1 Kgs 22, 26-32, 33-34
In those days, Jeroboam thought to himself, ‘As things are, the kingdom will revert to the House of David. If this people continues to go up to the Temple of Yahweh in Jerusalem to offer sacrifices, the people’s heart will turn back again to their lord, Rehoboam king of Judah, and they will put me to death.’ So the king thought this over and then made two golden calves; he said to the people, ‘You have been going up to Jerusalem long enough. Here is your God, Israel, who brought you out of Egypt!’ He set one up at Bethel, and the people went in procession in front of the other one all the way to Dan. In Israel this gave rise to sin, for the people went to Bethel to worship the one, and all the way to Dan to worship the other. He set up shrines on the high places and appointed priests from ordinary families, who were not of levitical descent. Jeroboam also instituted a feast in the eighth month, on the fifteenth of the month, like the feast kept in Judah, when he offered sacrifices on the altar. This he did at Bethel, offering sacrifices to the calves which he had made and, at Bethel, installing the priests of the high places which he had set up. Jeroboam did not give up his wicked ways after this incident, but went on appointing priests for the high places from the common people. He consecrated as priests of the high places any who wished to be. Such conduct made the House of Jeroboam a sinful House, and caused its ruin and extinction from the face of the earth.
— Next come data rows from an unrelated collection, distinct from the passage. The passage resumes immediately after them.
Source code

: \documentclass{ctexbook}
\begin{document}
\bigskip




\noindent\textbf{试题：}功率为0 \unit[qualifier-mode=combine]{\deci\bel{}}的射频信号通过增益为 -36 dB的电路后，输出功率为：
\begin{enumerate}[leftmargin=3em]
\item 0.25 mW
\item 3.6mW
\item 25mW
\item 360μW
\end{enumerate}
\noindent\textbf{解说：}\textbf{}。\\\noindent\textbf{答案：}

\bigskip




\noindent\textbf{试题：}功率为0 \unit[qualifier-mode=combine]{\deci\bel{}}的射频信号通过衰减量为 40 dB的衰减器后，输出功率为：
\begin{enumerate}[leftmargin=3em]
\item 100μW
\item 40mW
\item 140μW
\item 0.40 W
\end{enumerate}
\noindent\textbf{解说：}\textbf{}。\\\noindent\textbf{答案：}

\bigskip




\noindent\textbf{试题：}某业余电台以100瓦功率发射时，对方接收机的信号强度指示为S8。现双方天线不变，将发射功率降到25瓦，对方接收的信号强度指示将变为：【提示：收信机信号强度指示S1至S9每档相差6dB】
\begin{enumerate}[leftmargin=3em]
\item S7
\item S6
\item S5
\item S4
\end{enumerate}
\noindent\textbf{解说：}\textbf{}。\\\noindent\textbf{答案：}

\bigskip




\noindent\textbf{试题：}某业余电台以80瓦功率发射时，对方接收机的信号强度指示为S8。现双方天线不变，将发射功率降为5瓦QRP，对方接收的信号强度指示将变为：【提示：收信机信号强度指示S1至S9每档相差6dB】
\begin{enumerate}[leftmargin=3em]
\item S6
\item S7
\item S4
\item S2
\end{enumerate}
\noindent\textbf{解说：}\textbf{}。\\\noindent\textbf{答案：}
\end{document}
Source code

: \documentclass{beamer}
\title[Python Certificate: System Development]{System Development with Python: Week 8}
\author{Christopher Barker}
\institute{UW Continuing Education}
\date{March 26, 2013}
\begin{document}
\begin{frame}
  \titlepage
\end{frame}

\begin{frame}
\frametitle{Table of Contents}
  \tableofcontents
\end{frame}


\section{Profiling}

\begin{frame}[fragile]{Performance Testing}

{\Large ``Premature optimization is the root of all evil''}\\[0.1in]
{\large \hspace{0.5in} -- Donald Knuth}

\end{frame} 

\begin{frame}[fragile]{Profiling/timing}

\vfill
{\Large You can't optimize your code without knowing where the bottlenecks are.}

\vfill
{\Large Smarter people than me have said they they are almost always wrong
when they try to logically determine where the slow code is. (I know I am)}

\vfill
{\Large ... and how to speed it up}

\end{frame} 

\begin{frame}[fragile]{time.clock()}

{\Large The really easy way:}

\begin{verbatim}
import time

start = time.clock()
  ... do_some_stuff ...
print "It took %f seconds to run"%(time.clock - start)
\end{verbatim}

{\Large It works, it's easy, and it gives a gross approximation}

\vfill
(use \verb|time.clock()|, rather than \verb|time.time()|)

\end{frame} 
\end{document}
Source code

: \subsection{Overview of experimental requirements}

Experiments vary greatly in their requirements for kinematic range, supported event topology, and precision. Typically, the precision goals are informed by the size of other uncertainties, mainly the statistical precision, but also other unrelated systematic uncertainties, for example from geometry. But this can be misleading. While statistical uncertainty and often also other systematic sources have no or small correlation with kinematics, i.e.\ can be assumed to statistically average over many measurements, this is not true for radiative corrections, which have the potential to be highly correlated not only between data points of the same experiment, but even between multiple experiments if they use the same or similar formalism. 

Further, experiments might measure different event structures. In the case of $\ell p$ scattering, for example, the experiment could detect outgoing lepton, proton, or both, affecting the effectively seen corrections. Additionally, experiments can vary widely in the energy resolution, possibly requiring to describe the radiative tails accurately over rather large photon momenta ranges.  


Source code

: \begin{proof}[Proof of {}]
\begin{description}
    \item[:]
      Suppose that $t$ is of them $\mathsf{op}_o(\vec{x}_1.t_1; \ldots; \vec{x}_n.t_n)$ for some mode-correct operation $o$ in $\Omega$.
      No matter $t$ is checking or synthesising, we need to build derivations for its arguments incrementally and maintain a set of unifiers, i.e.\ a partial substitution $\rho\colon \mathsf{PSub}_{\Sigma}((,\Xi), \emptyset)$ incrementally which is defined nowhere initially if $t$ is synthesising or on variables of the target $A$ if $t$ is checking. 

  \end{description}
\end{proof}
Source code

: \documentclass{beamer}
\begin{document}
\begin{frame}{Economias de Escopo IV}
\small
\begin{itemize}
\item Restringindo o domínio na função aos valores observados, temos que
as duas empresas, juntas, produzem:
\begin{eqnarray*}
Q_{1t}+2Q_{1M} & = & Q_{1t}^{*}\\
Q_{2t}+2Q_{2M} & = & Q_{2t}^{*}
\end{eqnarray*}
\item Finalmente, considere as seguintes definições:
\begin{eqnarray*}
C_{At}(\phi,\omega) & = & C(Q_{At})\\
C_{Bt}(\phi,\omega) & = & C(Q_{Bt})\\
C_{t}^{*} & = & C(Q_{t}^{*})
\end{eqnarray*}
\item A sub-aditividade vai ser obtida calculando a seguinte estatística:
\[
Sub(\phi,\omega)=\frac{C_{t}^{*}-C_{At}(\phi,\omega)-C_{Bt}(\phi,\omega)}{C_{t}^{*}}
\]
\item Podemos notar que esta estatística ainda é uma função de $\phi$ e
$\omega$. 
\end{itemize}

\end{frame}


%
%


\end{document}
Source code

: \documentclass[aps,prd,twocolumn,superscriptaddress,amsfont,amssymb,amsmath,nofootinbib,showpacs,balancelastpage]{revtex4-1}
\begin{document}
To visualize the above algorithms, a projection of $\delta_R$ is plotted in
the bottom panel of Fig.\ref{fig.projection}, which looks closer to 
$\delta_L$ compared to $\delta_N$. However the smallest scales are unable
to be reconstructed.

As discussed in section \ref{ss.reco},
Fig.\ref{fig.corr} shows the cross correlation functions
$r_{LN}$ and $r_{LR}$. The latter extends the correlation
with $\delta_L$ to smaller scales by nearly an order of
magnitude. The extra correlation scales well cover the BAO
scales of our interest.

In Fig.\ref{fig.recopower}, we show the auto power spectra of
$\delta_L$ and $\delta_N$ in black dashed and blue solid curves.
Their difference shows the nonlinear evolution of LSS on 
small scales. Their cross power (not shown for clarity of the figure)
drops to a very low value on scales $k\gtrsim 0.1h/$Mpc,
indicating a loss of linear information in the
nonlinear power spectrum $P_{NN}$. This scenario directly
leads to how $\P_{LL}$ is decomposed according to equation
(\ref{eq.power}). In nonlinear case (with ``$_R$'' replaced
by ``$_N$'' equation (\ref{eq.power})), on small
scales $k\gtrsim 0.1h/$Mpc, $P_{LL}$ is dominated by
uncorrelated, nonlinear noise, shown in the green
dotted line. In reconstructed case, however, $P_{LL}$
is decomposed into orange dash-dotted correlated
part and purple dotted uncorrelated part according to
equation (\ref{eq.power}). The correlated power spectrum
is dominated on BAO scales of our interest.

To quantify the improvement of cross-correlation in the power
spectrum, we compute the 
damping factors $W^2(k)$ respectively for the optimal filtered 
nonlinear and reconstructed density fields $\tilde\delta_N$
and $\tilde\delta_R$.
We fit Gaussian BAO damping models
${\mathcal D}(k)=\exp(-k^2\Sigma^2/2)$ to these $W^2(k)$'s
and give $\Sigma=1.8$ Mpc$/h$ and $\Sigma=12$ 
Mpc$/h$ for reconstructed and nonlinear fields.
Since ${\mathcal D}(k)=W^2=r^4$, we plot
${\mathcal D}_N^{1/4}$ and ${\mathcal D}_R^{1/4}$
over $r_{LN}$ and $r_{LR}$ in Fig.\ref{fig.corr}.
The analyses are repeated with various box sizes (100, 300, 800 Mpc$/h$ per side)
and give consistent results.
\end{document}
Today’s reading presents us with an abuse of religion for political matters; or, rather, for one’s own ambition for power. This is a more than evil thing, because what is most sacred is being abused for one’s own interests. So it is not only a spiritual confusion of the person, but an elementary fraud against God and the believing people. And this is evidently happening with a more or less clear consciousness.
How can one get so far away from God?
In the story of Solomon, we heard that it was the seduction of his women that made him fall into idolatry. Evidently, his weakness towards the beauty and eroticism of women became his downfall. This is reminiscent of the sin of his father David, who deeply repented before God and was forgiven by him.
In Jeroboam’s case, we see the fear of losing power, as well as the fear of losing his own life. The combination of these two elements constitutes a lethal danger!
The seduction of power lives deep within man, and connects him spiritually with the rebellion of Lucifer against God. Obviously, the power seems to convey something like own greatness and quasi “divinity” to the human being. One gets intoxicated with power and it puts man into an unreal existence, consisting of the belief that, by virtue of his own power, one could do practically everything, without being accountable to God and, in some way, to people as well.
Lucifer did not want to serve, but wanted to have the power of God Himself. So it has something to do with a delusion, in which one enters a sick world, the product of one’s own illusions, which greatly exalt the own person.
In Jeroboam’s case, there is not only the fear of losing power; but, in the loss of power, he sees his own life threatened. This makes his actions even more thoughtless and blind to the reality of God. Thus Jeroboam becomes a seducer of the Israelites, and even institutes as priests all those who wish to do so, thereby perverting this noble ministry.
The result: the house of Jeroboam was destroyed because of sin. It is sad to hear that no one stood up against him and that the priests followed his instructions to worship idols.
So far the biblical report…
Even more tragic than weakness is pride, and the ambition for power that results from it! It is easier for a person to become aware of his weakness – sometimes shamefully – than to realize his striving for power and prestige. To want to be great for oneself is a tremendous evil! This does not always have to take the extreme forms as in the story of Jeroboam, but can be very finely settled in the heart of the people.
The Lord has given us the remedy to this evil in His person and in His Word: true dominion, as it is pleasing before God and as God Himself exercises it, is service out of love. For us human beings, this means taking responsibility for every moment of our life before God.
Here it is necessary to be very attentive to ourselves, asking the Lord to overcome in our hearts all striving for power and pride, so that no flattery, whether from the outside or the inside, can corrupt us. The daily interiorization that everything is given to us by God and the humble recognition of our own limitations, make us realistic, thus freeing us from the delusion of our supposed greatness. How beautiful were the words we heard some days ago in the testimony of Roy Schoeman, when the Virgin Mary, as he was in ecstasy before her beauty, said to him: “You do not understand anything! I am nothing. I am a creature. He is everything!”
Looking at and imitating Mary is a remedy for “Jeroboam’s sickness”. Instead of seeking one’s own greatness and not wanting to serve, like Lucifer, Our Lady says, “Behold, I am the handmaiden of the Lord. It shall be done unto me according to thy word.” (Lk 1,38); and further on: “My soul magnifies the greatness of the Lord… on the lowliness of his handmaiden he looked upon” (v. 46.48).
This is the answer to all manner of egoism, Luciferian power and all forms of self-indulgence!